* _EXERCISE OBJECTIVE_:
Quote verbatim the span of lines that begins the listing below and closes with the line containing "Projects by lead".

* _RECORDS SUPPLIED_:
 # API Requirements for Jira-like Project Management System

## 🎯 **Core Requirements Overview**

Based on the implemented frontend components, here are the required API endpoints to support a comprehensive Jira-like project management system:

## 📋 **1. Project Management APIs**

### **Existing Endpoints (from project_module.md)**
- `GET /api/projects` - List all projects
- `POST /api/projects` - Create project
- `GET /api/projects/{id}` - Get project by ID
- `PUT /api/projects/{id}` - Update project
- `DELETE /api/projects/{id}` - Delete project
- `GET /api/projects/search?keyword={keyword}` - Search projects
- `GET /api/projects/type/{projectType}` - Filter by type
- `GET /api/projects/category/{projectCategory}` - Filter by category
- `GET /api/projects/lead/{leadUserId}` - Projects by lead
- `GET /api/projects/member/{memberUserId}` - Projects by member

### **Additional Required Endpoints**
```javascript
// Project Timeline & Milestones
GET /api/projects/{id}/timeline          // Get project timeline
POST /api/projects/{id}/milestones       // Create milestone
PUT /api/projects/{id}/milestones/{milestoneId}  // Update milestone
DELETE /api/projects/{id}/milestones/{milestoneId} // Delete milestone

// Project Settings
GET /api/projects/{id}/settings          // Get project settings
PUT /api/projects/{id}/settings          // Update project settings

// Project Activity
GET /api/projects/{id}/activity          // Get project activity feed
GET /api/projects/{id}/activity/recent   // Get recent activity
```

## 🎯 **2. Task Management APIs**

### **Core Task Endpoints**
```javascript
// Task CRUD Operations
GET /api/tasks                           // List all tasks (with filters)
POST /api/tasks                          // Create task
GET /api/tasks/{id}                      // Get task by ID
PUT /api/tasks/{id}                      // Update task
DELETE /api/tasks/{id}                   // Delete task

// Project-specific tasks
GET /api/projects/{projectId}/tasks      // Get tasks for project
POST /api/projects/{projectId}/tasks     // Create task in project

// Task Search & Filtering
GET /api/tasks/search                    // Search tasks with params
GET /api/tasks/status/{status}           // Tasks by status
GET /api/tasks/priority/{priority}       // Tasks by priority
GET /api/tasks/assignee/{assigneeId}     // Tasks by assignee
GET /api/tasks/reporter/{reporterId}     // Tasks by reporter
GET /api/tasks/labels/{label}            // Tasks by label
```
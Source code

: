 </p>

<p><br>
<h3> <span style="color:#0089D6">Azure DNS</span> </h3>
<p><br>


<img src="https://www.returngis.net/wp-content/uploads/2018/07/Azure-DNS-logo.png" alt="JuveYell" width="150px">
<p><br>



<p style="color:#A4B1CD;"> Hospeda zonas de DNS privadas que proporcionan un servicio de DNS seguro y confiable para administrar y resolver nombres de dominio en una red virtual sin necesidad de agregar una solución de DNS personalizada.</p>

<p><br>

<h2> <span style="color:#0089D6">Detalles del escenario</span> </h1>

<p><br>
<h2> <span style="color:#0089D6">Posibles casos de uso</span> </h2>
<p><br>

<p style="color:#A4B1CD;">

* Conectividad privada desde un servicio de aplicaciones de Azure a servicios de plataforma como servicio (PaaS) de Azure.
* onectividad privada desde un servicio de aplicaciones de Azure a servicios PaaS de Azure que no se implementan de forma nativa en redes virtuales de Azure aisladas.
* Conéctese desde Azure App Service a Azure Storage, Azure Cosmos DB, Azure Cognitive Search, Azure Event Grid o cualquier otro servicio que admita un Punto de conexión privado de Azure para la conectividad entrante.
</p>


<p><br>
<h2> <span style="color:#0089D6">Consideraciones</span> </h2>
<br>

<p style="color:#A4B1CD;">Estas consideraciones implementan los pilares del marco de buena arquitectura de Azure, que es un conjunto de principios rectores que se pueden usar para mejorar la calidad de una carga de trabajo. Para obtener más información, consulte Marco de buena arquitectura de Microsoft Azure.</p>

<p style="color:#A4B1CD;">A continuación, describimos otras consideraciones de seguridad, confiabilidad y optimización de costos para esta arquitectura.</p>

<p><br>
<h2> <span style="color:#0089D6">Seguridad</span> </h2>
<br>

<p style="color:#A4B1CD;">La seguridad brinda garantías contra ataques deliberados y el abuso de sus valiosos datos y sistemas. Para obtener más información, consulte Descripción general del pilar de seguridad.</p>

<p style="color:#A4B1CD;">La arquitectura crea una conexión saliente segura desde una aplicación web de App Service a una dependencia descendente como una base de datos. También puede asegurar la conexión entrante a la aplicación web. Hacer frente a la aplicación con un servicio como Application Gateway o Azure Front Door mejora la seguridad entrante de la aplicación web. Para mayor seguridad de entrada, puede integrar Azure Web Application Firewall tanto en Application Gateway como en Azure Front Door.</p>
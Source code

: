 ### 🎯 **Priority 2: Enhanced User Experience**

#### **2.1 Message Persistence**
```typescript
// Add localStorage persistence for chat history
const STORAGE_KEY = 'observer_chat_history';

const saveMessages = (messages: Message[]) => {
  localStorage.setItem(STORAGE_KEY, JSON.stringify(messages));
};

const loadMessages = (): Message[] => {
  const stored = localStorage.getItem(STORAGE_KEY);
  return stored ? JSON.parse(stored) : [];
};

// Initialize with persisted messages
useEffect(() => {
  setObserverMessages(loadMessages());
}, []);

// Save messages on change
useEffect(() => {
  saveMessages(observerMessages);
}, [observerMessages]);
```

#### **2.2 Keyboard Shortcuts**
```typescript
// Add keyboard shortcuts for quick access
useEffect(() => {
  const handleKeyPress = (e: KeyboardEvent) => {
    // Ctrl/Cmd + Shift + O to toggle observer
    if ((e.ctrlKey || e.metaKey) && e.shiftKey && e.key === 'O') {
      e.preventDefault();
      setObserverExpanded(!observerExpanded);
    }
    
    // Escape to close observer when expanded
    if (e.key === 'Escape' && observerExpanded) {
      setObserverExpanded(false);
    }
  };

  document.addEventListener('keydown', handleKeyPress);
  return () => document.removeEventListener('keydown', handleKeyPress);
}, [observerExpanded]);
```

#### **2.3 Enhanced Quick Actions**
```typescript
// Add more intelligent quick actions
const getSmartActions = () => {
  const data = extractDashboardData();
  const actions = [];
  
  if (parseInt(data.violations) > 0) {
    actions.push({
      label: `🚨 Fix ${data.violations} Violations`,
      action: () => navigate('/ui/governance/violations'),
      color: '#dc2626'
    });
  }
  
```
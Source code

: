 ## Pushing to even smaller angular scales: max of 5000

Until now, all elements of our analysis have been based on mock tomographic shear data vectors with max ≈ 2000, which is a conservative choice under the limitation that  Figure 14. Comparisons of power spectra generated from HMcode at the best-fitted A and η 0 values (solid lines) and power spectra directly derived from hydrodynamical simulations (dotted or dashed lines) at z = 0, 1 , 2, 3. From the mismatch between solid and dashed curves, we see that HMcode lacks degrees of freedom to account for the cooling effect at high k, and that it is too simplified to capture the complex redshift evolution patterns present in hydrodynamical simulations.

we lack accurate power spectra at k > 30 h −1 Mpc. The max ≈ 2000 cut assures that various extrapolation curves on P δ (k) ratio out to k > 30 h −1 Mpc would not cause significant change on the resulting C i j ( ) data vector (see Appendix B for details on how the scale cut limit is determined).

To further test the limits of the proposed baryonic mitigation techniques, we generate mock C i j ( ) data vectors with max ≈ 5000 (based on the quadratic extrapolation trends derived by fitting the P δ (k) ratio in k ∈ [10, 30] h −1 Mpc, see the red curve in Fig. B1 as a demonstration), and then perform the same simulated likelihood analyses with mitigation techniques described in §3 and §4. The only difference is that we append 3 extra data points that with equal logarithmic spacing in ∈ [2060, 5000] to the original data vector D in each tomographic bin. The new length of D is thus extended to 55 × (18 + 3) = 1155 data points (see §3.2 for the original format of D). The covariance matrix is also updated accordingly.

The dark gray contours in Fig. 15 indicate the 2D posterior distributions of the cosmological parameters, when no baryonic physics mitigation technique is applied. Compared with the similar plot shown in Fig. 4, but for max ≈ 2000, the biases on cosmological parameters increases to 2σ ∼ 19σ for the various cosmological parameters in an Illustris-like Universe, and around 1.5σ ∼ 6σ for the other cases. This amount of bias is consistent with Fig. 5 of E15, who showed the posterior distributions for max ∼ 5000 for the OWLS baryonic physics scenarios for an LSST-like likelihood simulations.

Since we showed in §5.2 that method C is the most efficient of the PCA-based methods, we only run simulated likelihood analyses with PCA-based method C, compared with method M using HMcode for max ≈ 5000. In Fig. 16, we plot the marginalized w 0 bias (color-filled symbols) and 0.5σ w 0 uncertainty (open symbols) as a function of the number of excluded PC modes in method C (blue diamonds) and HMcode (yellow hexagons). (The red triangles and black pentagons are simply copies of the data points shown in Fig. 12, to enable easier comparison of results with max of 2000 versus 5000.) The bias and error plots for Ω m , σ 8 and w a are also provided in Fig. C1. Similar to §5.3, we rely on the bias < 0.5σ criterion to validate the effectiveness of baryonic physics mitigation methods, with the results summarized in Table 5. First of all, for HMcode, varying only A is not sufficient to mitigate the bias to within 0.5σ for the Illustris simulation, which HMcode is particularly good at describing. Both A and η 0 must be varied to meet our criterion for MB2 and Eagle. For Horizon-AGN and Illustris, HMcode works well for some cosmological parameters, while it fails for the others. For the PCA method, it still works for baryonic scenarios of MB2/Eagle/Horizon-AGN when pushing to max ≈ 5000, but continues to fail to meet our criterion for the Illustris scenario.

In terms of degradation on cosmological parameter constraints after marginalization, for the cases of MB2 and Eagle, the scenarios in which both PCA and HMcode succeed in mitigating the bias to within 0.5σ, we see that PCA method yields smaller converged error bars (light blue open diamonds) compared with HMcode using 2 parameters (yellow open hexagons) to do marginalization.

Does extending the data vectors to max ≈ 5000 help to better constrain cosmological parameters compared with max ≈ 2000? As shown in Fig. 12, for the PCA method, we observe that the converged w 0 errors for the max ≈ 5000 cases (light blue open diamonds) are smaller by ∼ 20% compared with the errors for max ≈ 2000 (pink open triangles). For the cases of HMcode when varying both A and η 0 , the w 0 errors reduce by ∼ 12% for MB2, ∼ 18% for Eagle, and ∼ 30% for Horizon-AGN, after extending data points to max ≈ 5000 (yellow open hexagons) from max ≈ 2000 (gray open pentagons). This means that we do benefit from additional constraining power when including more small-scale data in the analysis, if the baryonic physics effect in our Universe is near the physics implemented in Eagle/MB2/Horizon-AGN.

* _SOLUTION FOR THIS TASK_:
 # API Requirements for Jira-like Project Management System

## 🎯 **Core Requirements Overview**

Based on the implemented frontend components, here are the required API endpoints to support a comprehensive Jira-like project management system:

## 📋 **1. Project Management APIs**

### **Existing Endpoints (from project_module.md)**
- `GET /api/projects` - List all projects
- `POST /api/projects` - Create project
- `GET /api/projects/{id}` - Get project by ID
- `PUT /api/projects/{id}` - Update project
- `DELETE /api/projects/{id}` - Delete project
- `GET /api/projects/search?keyword={keyword}` - Search projects
- `GET /api/projects/type/{projectType}` - Filter by type
- `GET /api/projects/category/{projectCategory}` - Filter by category
- `GET /api/projects/lead/{leadUserId}` - Projects by lead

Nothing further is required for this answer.